What to produce: In the listing below, a line holding "operation wasn't working" and a line holding "2012.04.20, Version 1.0.8" mark the range. Retype both exactly, with all lines between them.

Data provided:
■ ■ ■ ■ ■ ■ ■

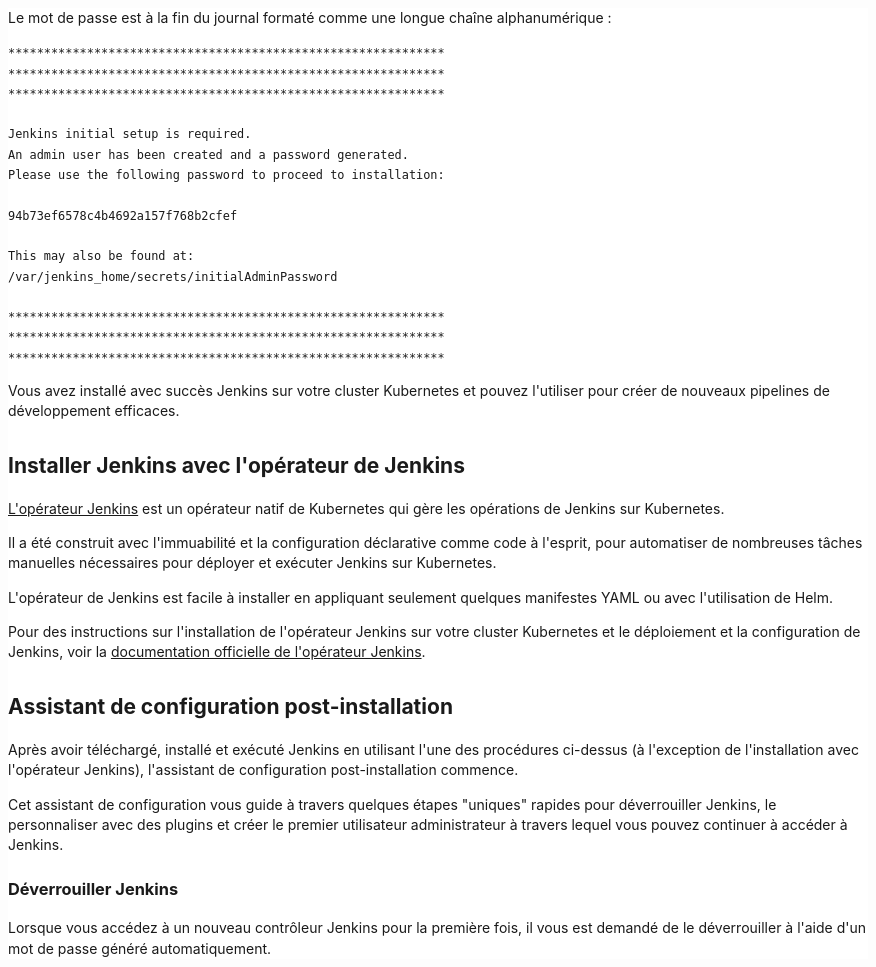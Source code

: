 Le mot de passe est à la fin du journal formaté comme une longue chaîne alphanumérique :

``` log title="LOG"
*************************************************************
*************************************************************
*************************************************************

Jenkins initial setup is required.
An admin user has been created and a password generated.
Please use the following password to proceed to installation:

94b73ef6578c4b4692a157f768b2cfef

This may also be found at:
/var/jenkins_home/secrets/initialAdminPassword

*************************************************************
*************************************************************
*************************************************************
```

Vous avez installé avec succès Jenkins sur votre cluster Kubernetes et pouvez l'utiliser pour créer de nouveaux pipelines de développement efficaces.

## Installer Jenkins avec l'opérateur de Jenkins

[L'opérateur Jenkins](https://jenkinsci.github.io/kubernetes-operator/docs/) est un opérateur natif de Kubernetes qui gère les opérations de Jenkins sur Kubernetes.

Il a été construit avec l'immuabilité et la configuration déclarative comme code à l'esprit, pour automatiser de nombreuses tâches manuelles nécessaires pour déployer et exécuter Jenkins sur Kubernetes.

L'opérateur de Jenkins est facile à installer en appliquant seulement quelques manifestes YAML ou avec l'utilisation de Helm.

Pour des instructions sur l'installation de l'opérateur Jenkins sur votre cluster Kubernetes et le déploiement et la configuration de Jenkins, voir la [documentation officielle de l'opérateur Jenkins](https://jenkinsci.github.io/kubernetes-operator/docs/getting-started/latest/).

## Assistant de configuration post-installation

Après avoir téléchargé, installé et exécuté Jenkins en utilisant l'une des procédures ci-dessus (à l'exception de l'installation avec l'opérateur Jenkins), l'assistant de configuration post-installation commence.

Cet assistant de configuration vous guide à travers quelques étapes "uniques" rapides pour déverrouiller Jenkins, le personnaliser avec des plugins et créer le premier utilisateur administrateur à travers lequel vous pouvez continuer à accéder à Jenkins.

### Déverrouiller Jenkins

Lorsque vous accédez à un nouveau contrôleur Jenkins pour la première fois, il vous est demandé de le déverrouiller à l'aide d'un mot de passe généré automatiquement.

■ ■ ■ ■ ■ ■ ■

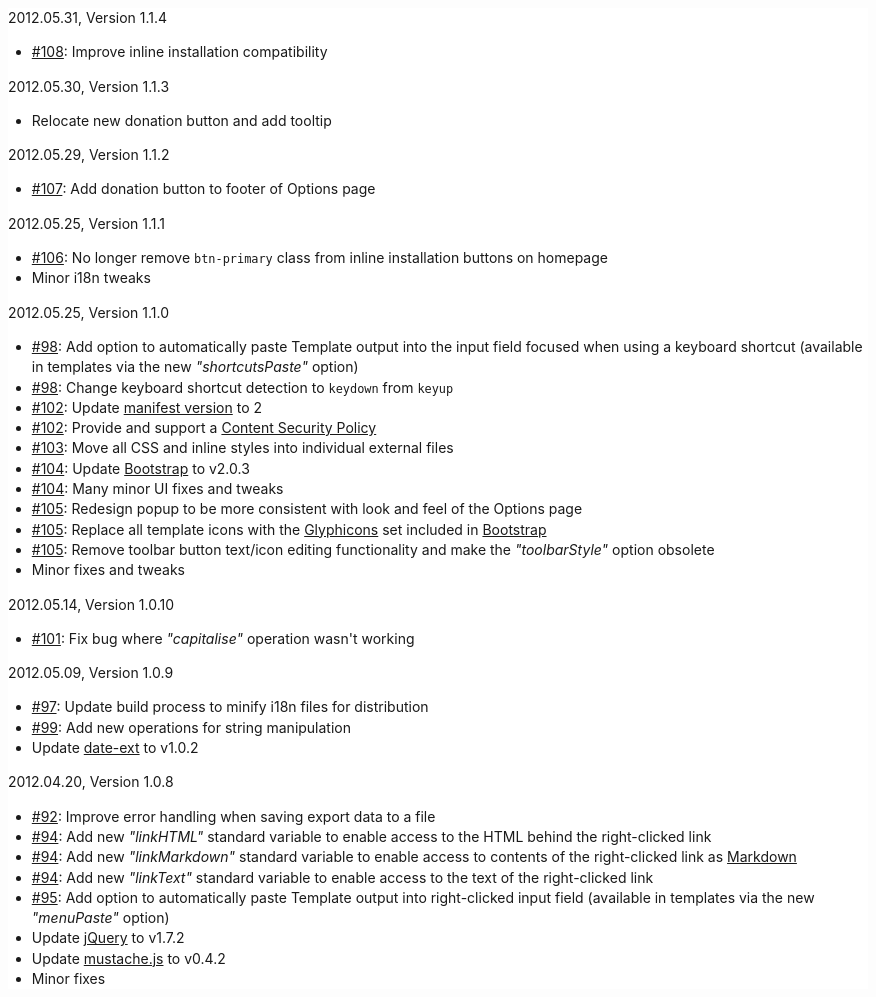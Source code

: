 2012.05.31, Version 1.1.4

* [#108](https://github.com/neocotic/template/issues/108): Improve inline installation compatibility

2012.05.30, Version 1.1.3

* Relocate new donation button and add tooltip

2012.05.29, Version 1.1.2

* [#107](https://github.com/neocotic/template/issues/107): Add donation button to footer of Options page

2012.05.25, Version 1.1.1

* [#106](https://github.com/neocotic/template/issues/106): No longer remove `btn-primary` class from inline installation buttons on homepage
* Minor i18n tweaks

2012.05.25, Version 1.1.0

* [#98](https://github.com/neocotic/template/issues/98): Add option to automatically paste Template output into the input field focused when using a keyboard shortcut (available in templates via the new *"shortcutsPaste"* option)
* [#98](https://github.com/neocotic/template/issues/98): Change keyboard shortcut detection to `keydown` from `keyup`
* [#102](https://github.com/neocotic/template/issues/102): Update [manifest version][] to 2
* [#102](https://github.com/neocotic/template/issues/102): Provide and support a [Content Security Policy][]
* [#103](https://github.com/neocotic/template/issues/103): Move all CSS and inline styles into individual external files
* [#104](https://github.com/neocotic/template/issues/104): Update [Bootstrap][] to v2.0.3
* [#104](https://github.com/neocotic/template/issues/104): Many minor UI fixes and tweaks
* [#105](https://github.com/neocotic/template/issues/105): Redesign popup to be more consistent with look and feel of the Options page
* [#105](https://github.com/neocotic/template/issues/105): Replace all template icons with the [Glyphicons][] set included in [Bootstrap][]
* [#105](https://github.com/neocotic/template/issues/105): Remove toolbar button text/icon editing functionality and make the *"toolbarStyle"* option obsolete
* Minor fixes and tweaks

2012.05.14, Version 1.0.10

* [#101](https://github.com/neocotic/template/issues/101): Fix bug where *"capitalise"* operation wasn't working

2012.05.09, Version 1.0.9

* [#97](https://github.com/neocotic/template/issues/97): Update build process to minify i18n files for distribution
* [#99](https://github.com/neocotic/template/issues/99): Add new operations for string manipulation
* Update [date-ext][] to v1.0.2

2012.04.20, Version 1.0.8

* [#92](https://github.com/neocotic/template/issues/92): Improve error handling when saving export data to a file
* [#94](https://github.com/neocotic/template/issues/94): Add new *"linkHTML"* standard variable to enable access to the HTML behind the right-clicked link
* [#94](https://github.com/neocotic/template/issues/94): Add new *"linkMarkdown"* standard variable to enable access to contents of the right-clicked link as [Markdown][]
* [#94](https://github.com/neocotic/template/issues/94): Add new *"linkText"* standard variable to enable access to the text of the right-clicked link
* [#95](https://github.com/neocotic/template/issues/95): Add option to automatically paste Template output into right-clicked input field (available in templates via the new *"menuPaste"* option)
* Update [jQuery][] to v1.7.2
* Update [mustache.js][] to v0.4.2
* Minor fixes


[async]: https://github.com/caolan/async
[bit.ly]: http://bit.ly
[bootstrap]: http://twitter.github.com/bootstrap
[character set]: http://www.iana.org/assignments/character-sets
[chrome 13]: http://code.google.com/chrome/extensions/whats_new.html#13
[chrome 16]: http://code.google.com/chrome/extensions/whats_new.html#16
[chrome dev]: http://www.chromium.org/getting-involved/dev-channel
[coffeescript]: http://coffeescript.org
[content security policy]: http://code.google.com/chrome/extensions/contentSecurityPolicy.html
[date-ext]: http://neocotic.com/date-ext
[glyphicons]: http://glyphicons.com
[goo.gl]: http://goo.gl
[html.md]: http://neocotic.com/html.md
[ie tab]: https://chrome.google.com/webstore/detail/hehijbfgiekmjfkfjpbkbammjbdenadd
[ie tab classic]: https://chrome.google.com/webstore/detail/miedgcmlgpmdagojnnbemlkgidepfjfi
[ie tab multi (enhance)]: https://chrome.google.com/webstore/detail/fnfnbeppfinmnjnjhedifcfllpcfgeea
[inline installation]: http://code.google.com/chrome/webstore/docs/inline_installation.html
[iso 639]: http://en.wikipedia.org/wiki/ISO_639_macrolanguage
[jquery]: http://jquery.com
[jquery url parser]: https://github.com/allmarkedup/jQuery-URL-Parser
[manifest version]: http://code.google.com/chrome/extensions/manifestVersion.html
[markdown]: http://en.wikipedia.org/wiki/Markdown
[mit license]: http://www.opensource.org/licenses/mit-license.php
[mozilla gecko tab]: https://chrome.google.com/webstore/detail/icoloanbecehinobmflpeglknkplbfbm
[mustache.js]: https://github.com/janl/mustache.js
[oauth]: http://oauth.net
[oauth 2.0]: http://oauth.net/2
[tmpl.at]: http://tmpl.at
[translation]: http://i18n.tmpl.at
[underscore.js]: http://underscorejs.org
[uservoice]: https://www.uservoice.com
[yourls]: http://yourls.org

■ ■ ■ ■ ■ ■ ■

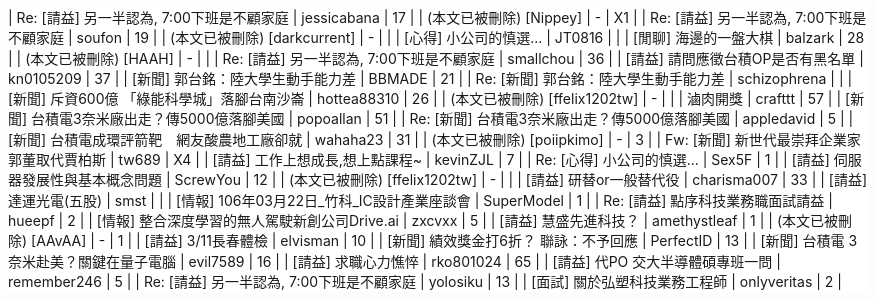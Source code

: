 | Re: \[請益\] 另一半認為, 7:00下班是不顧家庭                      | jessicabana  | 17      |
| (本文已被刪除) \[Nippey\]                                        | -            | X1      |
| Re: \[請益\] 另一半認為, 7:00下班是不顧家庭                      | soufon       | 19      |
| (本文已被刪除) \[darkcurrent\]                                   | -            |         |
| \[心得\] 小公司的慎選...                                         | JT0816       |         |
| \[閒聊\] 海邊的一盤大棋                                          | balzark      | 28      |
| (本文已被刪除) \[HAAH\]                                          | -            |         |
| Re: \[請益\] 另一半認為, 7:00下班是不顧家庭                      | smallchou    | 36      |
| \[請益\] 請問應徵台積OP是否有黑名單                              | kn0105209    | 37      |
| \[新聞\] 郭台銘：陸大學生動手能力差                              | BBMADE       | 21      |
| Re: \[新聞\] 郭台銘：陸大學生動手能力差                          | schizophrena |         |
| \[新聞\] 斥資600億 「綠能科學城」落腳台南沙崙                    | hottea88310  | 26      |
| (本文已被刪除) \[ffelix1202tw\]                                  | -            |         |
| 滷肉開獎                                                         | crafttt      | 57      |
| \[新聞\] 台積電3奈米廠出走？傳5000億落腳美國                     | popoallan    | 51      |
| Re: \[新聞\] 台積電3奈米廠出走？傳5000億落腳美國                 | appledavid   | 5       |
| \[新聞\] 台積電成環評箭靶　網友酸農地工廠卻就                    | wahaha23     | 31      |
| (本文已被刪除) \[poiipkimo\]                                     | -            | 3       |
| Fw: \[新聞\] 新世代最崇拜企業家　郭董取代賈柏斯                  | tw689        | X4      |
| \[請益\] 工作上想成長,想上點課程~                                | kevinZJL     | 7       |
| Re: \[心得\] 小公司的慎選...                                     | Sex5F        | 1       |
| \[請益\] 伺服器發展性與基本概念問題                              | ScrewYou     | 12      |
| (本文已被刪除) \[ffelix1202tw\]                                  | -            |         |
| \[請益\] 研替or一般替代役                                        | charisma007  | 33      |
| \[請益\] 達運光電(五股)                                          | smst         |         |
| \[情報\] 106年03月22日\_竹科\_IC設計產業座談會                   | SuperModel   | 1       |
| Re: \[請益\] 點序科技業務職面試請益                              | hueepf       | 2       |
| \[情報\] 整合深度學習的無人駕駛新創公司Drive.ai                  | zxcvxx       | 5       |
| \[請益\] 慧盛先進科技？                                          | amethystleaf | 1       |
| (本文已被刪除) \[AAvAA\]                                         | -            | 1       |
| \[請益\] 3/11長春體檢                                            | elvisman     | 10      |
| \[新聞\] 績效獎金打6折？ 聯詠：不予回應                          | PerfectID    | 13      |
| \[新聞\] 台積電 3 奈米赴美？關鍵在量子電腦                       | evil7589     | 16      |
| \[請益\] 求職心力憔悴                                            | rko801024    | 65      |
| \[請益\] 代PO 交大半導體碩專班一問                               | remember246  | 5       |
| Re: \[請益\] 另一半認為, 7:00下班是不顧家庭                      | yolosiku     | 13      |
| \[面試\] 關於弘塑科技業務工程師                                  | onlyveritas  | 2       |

■ ■ ■ ■ ■ ■ ■

Your response:
* [#101](https://github.com/neocotic/template/issues/101): Fix bug where *"capitalise"* operation wasn't working

2012.05.09, Version 1.0.9

* [#97](https://github.com/neocotic/template/issues/97): Update build process to minify i18n files for distribution
* [#99](https://github.com/neocotic/template/issues/99): Add new operations for string manipulation
* Update [date-ext][] to v1.0.2

2012.04.20, Version 1.0.8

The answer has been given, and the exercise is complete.